Conventional devices use leaf springs, so the stroke is small and cannot respond to changes in the jacking position.

However, when using a coil spring like the one proposed in this invention, the stroke is sufficient, and the shield jack spreader is always kept in a fixed position with a constant force, so that the point of force always acts on the thrust point of the segment, which can cause damage to the segment when constructing curves. Never.

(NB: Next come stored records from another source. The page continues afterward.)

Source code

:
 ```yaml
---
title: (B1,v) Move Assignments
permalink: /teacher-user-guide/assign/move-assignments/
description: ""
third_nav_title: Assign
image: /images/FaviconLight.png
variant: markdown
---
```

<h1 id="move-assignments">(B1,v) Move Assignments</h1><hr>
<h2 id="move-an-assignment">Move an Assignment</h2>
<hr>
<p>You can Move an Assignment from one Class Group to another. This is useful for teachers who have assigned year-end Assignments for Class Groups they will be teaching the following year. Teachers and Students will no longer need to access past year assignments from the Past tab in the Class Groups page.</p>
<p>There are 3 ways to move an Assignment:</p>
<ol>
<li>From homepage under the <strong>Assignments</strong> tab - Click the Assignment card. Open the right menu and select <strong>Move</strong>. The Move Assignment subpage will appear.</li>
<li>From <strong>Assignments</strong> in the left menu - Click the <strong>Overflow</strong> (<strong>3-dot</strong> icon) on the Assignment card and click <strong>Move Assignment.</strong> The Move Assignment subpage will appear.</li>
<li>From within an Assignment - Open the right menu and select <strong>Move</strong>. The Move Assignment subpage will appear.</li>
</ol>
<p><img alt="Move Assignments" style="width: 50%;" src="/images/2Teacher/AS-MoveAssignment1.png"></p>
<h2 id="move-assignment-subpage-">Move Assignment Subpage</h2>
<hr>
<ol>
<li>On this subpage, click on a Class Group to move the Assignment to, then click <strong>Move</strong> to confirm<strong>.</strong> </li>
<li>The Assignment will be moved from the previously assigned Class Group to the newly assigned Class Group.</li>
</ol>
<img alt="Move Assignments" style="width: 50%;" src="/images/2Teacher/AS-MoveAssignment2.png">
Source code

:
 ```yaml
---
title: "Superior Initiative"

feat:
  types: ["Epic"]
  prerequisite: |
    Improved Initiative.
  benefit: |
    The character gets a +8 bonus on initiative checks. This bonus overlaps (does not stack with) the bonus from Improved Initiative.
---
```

[Brief explanation of drawings]

Figure 1 is a vertical sectional side view of the main part showing the outline of the folding type shield machine, Figure 2 is a diagram of the operation of the yawing jack during curve construction, Figure 3 is a diagram of the operation of the shield jack, and Figure 4 is a diagram of the operation of the shield jack. Figures 6 to 6 are explanatory diagrams showing the operation of this device, in which each figure A is a side view, each figure B is a cross-sectional view taken along the line -A of each figure A, and Fig. 7 is a view of this device from the rear side. It is a rear view as seen, and the left half is a cross-sectional view thereof. Fig. 8 is a side view of Fig. 7 seen from direction A, Fig. 9 is a side view similarly seen from direction B or C, and Fig. 10 The figure shows a conventional device, with A in the figure being a side view and B in the figure being a
The X-ray cross-sectional views and Figures 11 to 14 are illustrations of misalignment in the installation position of the shield jack. Fig. 12 is a longitudinal side view showing the outside of the curve of each shell during curve construction; Fig. 13 is a longitudinal side view showing the neutral state during straight construction; It is a vertical side view showing the inside. 1... Jacket ring, 1'... Vane plate, 2...
...Pin, 3...Hanger, 5...Pin, 6...Outer bracket, 6'...Inner bracket, 8
... Coil spring, 9 ... Long groove, 10 ... Shield jack, 11 ... Ring girder, 16
...front torso, 17...rear torso.

Claims (1)

[Scope of utility model registration request] The front shell 16 is foldably fitted to the rear shell 17, and the shield jack 10 with the front end pivoted to the front shell 16 is fitted to the ring girder 11 provided on the rear shell 17. The rear side is supported by a jack receiving ring 1, and a pin 2 protruding from the side of the jack receiving ring 1 is slidably fitted into a long groove 9 of an inner bracket 6' supported by a ring girder 11. Similarly, on the outer bracket 6 supported by the ring girder 11, a hanger 3 provided on the center side of the shield of the jack receiving ring 1 is attached to a pin 5.
This device is a shield jack support device for a folding type shield machine, in which a coil spring 8 is installed between a hanger 3 and a wing plate 1' extending laterally from a jack receiving ring 1.